--- DATA TO EXAMINE Enclosed Below ---
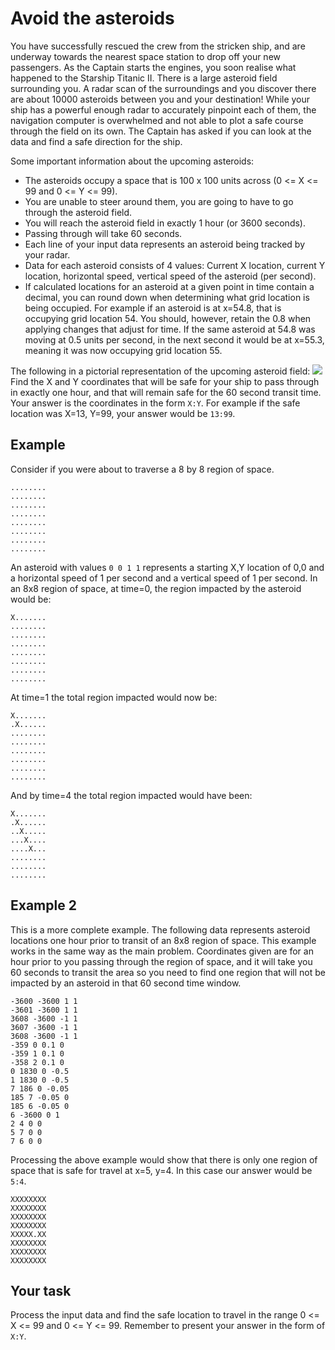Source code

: # Avoid the asteroids
You have successfully rescued the crew from the stricken ship, and are underway towards the nearest space station to drop off your new passengers. As the Captain starts the engines, you soon realise what happened to the Starship Titanic II. There is a large asteroid field surrounding you. A radar scan of the surroundings and you discover there are about 10000 asteroids between you and your destination! While your ship has a powerful enough radar to accurately pinpoint each of them, the navigation computer is overwhelmed and not able to plot a safe course through the field on its own. The Captain has asked if you can look at the data and find a safe direction for the ship.

Some important information about the upcoming asteroids:

- The asteroids occupy a space that is 100 x 100 units across (0 <= X <= 99 and 0 <= Y <= 99).
- You are unable to steer around them, you are going to have to go through the asteroid field.
- You will reach the asteroid field in exactly 1 hour (or 3600 seconds).
- Passing through will take 60 seconds.
- Each line of your input data represents an asteroid being tracked by your radar.
- Data for each asteroid consists of 4 values: Current X location, current Y location, horizontal speed, vertical speed of the asteroid (per second).
- If calculated locations for an asteroid at a given point in time contain a decimal, you can round down when determining what grid location is being occupied. For example if an asteroid is at x=54.8, that is occupying grid location 54. You should, however, retain the 0.8 when applying changes that adjust for time. If the same asteroid at 54.8 was moving at 0.5 units per second, in the next second it would be at x=55.3, meaning it was now occupying grid location 55.

The following in a pictorial representation of the upcoming asteroid field:
![](https://codingquest.io/may2023/2023_day_6.png)
Find the X and Y coordinates that will be safe for your ship to pass through in exactly one hour, and that will remain safe for the 60 second transit time. Your answer is the coordinates in the form `X:Y`. For example if the safe location was X=13, Y=99, your answer would be `13:99`.
## Example
Consider if you were about to traverse a 8 by 8 region of space.
```
........
........
........
........
........
........
........
........
```
An asteroid with values `0 0 1 1` represents a starting X,Y location of 0,0 and a horizontal speed of 1 per second and a vertical speed of 1 per second. In an 8x8 region of space, at time=0, the region impacted by the asteroid would be:
```
X.......
........
........
........
........
........
........
........
```
At time=1 the total region impacted would now be:
```
X.......
.X......
........
........
........
........
........
........
```
And by time=4 the total region impacted would have been:
```
X.......
.X......
..X.....
...X....
....X...
........
........
........
```
## Example 2
This is a more complete example. The following data represents asteroid locations one hour prior to transit of an 8x8 region of space. This example works in the same way as the main problem. Coordinates given are for an hour prior to you passing through the region of space, and it will take you 60 seconds to transit the area so you need to find one region that will not be impacted by an asteroid in that 60 second time window.
```
-3600 -3600 1 1
-3601 -3600 1 1
3608 -3600 -1 1
3607 -3600 -1 1
3608 -3600 -1 1
-359 0 0.1 0
-359 1 0.1 0
-358 2 0.1 0
0 1830 0 -0.5
1 1830 0 -0.5
7 186 0 -0.05
185 7 -0.05 0
185 6 -0.05 0
6 -3600 0 1
2 4 0 0
5 7 0 0
7 6 0 0
```
Processing the above example would show that there is only one region of space that is safe for travel at x=5, y=4. In this case our answer would be `5:4`.
```
XXXXXXXX
XXXXXXXX
XXXXXXXX
XXXXXXXX
XXXXX.XX
XXXXXXXX
XXXXXXXX
XXXXXXXX
```
## Your task
Process the input data and find the safe location to travel in the range 0 <= X <= 99 and 0 <= Y <= 99. Remember to present your answer in the form of `X:Y`.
--- End of Enclosed DATA TO EXAMINE ---
• TASK GOAL:
Whenever a line of the records holds the string "being", pick it out and copy it.

• THE ANSWER:
- Each line of your input data represents an asteroid being tracked by your radar.
- If calculated locations for an asteroid at a given point in time contain a decimal, you can round down when determining what grid location is being occupied. For example if an asteroid is at x=54.8, that is occupying grid location 54. You should, however, retain the 0.8 when applying changes that adjust for time. If the same asteroid at 54.8 was moving at 0.5 units per second, in the next second it would be at x=55.3, meaning it was now occupying grid location 55.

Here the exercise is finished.